[Data extracted from a collection]
========

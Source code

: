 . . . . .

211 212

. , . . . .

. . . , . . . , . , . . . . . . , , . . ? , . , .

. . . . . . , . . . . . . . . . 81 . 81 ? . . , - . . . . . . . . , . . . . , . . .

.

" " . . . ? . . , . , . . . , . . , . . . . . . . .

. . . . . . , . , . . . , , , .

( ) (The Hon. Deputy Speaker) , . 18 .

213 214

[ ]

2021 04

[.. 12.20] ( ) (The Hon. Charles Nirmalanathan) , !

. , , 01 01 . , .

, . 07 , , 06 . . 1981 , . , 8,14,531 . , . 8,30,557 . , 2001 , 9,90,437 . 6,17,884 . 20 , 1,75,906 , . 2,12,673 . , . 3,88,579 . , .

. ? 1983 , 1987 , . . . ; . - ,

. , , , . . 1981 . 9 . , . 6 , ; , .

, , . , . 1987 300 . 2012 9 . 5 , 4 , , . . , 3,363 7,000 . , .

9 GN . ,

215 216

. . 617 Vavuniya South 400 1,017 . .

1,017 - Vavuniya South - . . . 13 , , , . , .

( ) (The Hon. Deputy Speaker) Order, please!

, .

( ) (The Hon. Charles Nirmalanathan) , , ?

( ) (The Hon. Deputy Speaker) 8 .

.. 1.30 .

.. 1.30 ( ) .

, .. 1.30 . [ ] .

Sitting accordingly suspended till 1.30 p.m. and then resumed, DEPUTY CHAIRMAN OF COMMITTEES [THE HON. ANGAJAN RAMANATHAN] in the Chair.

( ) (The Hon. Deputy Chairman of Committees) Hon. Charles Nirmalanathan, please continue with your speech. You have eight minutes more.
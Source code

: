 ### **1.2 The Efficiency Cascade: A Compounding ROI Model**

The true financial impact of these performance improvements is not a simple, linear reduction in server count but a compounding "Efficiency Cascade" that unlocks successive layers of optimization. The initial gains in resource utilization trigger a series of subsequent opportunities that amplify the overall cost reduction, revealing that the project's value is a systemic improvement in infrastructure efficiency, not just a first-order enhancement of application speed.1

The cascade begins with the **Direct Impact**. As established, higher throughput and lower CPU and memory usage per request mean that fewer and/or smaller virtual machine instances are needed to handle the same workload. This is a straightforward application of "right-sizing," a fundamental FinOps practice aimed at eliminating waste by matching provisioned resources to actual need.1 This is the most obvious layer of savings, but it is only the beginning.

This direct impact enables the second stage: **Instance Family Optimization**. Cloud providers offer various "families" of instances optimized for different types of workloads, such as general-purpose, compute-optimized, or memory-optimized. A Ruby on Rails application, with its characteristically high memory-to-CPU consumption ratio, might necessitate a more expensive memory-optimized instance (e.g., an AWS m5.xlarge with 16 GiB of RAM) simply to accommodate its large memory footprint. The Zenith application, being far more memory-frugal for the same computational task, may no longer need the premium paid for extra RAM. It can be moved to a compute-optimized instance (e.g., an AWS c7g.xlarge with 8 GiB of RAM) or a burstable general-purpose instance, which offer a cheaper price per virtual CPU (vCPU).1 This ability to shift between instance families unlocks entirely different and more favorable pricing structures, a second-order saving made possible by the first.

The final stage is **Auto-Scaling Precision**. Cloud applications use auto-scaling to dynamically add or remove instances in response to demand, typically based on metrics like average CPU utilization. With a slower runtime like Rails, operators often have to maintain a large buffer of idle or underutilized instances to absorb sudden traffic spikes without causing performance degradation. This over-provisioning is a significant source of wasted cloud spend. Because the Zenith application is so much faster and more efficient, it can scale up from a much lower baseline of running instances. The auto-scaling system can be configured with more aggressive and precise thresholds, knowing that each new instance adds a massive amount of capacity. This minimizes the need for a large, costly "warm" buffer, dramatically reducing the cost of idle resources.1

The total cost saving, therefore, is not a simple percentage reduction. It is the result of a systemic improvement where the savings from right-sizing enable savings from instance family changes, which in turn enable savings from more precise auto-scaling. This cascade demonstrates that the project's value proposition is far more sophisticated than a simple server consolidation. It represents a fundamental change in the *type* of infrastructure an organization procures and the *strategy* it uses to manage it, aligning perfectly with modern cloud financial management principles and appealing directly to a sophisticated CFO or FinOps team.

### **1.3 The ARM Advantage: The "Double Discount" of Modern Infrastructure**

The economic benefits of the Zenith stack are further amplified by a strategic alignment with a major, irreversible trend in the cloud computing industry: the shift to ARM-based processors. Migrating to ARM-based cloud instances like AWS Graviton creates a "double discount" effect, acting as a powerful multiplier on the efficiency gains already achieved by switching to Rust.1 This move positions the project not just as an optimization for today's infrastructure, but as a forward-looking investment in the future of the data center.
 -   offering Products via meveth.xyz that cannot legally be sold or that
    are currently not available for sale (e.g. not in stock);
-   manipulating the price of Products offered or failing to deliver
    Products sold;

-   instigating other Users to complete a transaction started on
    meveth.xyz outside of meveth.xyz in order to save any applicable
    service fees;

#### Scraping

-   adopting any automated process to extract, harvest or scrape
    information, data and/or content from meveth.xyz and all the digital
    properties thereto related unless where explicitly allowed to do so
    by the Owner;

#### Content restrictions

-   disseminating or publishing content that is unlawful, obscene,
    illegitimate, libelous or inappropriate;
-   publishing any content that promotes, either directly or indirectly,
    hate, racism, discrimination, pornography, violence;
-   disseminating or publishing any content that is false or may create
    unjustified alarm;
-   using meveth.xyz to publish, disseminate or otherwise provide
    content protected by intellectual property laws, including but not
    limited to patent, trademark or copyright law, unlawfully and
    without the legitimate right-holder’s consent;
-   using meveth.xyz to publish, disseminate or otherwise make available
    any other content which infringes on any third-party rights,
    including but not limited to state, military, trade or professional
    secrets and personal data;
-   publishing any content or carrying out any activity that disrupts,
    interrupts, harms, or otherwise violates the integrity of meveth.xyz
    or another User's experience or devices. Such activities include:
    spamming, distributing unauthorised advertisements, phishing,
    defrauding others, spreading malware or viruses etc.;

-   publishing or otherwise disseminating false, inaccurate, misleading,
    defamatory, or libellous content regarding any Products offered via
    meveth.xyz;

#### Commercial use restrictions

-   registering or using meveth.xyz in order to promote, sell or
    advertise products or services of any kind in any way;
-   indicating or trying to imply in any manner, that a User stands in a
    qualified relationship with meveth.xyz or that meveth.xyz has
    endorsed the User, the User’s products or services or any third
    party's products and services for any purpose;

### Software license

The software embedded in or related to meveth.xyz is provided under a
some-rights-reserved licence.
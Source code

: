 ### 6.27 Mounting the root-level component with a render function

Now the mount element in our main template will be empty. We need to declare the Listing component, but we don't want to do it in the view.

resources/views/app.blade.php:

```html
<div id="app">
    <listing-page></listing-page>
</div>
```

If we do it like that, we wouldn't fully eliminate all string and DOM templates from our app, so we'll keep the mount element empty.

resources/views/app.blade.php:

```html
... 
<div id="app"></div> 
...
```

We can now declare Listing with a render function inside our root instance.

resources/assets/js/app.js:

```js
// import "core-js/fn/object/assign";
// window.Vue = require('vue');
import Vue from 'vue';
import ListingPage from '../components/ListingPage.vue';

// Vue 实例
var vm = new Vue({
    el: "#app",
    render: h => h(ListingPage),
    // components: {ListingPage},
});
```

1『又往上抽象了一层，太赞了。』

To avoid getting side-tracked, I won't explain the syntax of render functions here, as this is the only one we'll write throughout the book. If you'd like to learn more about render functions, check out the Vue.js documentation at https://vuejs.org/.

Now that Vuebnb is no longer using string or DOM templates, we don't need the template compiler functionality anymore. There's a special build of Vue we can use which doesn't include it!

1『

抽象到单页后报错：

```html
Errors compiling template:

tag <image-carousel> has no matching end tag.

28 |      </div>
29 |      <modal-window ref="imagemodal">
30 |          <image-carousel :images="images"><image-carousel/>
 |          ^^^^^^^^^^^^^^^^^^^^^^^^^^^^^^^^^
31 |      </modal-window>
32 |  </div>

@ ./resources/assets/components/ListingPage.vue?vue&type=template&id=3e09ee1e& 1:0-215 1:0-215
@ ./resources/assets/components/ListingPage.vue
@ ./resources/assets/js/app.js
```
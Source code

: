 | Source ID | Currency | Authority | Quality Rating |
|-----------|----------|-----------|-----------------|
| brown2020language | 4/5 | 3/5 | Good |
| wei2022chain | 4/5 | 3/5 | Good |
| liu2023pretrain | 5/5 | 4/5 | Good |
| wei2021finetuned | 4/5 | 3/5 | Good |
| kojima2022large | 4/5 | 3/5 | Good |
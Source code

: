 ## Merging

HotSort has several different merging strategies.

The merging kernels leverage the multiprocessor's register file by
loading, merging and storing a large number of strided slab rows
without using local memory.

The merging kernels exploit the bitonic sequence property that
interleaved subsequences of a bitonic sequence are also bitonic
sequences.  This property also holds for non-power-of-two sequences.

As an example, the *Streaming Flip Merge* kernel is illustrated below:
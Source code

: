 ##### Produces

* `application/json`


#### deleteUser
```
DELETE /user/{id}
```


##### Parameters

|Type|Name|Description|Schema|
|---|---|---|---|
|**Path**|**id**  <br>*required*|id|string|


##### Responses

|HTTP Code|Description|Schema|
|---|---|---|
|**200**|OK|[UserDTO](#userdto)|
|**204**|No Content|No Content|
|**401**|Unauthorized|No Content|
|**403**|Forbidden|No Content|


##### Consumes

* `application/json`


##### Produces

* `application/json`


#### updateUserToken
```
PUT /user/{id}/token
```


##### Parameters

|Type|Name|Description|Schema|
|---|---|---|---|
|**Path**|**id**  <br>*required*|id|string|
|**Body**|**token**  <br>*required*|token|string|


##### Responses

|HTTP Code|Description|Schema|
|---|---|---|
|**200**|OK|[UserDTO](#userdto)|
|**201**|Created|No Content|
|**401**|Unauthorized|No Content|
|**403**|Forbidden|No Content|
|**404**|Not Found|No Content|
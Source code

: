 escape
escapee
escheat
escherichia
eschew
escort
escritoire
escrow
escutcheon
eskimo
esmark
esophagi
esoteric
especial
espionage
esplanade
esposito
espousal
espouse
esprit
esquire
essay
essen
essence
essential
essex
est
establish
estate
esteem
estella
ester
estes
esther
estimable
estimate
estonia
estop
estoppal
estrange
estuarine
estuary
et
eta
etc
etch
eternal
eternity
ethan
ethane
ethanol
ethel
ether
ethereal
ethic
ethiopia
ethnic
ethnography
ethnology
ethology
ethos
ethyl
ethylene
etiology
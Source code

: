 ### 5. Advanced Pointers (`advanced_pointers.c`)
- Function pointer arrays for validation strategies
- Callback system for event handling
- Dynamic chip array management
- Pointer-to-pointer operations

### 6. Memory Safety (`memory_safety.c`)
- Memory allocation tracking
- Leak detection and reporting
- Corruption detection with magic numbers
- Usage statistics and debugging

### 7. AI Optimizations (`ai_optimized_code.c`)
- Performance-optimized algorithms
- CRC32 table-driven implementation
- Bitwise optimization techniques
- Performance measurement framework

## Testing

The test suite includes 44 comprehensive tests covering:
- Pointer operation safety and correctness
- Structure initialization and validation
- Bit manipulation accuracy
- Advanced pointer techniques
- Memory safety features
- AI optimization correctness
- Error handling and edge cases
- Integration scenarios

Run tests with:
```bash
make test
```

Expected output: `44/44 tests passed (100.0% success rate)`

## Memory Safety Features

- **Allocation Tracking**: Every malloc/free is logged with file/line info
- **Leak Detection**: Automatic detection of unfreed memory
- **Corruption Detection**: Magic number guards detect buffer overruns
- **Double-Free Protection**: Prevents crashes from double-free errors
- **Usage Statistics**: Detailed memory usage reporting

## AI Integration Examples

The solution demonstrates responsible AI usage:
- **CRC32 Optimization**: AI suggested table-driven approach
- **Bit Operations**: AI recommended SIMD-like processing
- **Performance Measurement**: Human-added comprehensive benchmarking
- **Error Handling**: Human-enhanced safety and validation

========

WORK INSTRUCTION:
Track down all lines above with the string "Integration" and copy them.

FINISHED TASK:
- Integration scenarios
## AI Integration Examples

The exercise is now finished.